> Activity
Return every line of the records that includes the string "sistemas".
------ Given entries ------
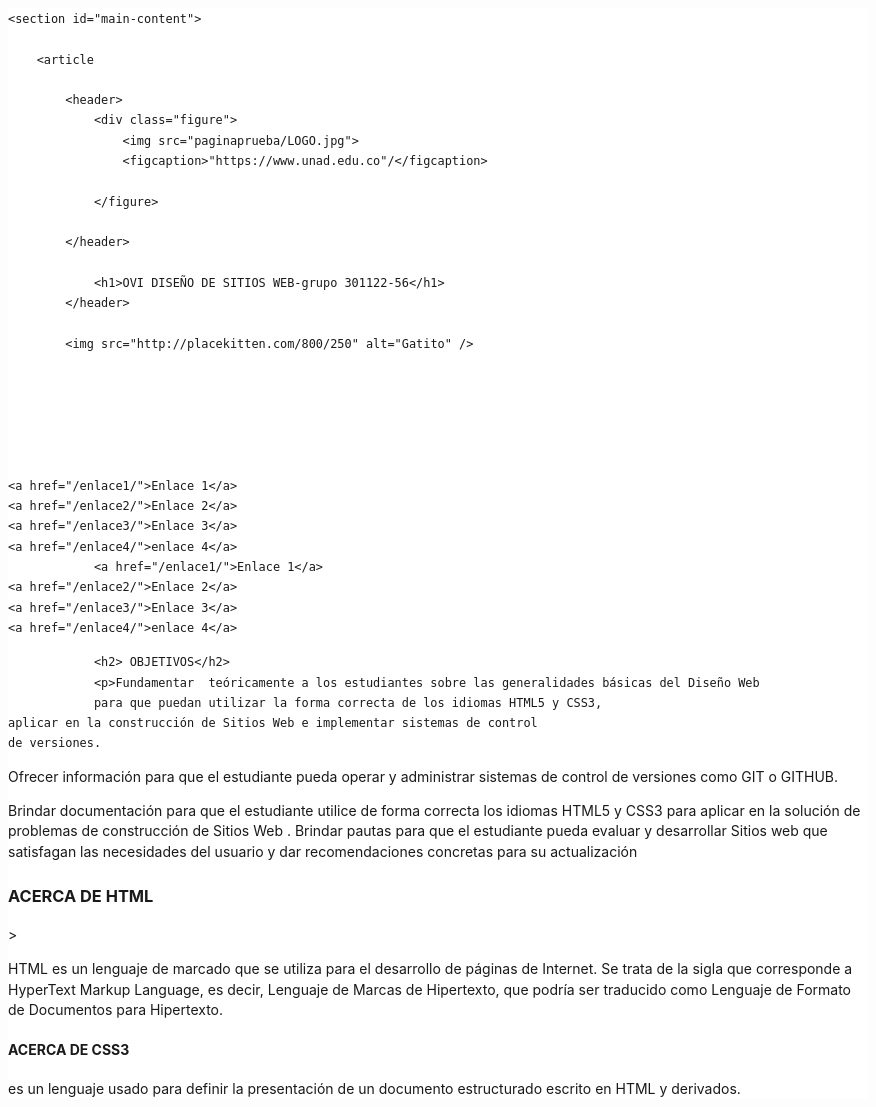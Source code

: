 	<section id="main-content">
	
		<article
   
			<header>
				<div class="figure">
					<img src="paginaprueba/LOGO.jpg">
					<figcaption>"https://www.unad.edu.co"/</figcaption>

				</figure>
				
			</header>
				
				<h1>OVI DISEÑO DE SITIOS WEB-grupo 301122-56</h1>
			</header>
			
			<img src="http://placekitten.com/800/250" alt="Gatito" />
			
			
			
			
			
			
	<a href="/enlace1/">Enlace 1</a>
    <a href="/enlace2/">Enlace 2</a>
    <a href="/enlace3/">Enlace 3</a>
    <a href="/enlace4/">enlace 4</a>
				<a href="/enlace1/">Enlace 1</a>
    <a href="/enlace2/">Enlace 2</a>
    <a href="/enlace3/">Enlace 3</a>
    <a href="/enlace4/">enlace 4</a>

</nav>
		<section>
    
				<h2> OBJETIVOS</h2>
				<p>Fundamentar  teóricamente a los estudiantes sobre las generalidades básicas del Diseño Web
				para que puedan utilizar la forma correcta de los idiomas HTML5 y CSS3,
    aplicar en la construcción de Sitios Web e implementar sistemas de control
    de versiones. 
Ofrecer información para que el estudiante pueda operar y administrar sistemas de
control de versiones como GIT o GITHUB.

Brindar documentación para que el estudiante utilice de forma correcta
los idiomas HTML5 y CSS3 para aplicar en la solución de problemas de construcción de Sitios Web
. 
Brindar pautas para que el estudiante pueda evaluar y desarrollar Sitios web
que satisfagan las necesidades del usuario y dar recomendaciones concretas para su actualización

</p>
				<h3>ACERCA DE HTML</h3>> 
				<p> HTML es un lenguaje de marcado que se utiliza para el desarrollo de páginas de Internet.
				Se trata de la sigla que corresponde a HyperText Markup Language, es decir, Lenguaje
				de Marcas de Hipertexto, que podría ser traducido como Lenguaje de Formato de
				Documentos para Hipertexto.
				</p>
				<h4>ACERCA DE  CSS3</h4>
				<p>es un lenguaje usado para definir la presentación
				de un documento estructurado escrito en HTML y derivados. </p>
------
> Answer to this task
    aplicar en la construcción de Sitios Web e implementar sistemas de control
Ofrecer información para que el estudiante pueda operar y administrar sistemas de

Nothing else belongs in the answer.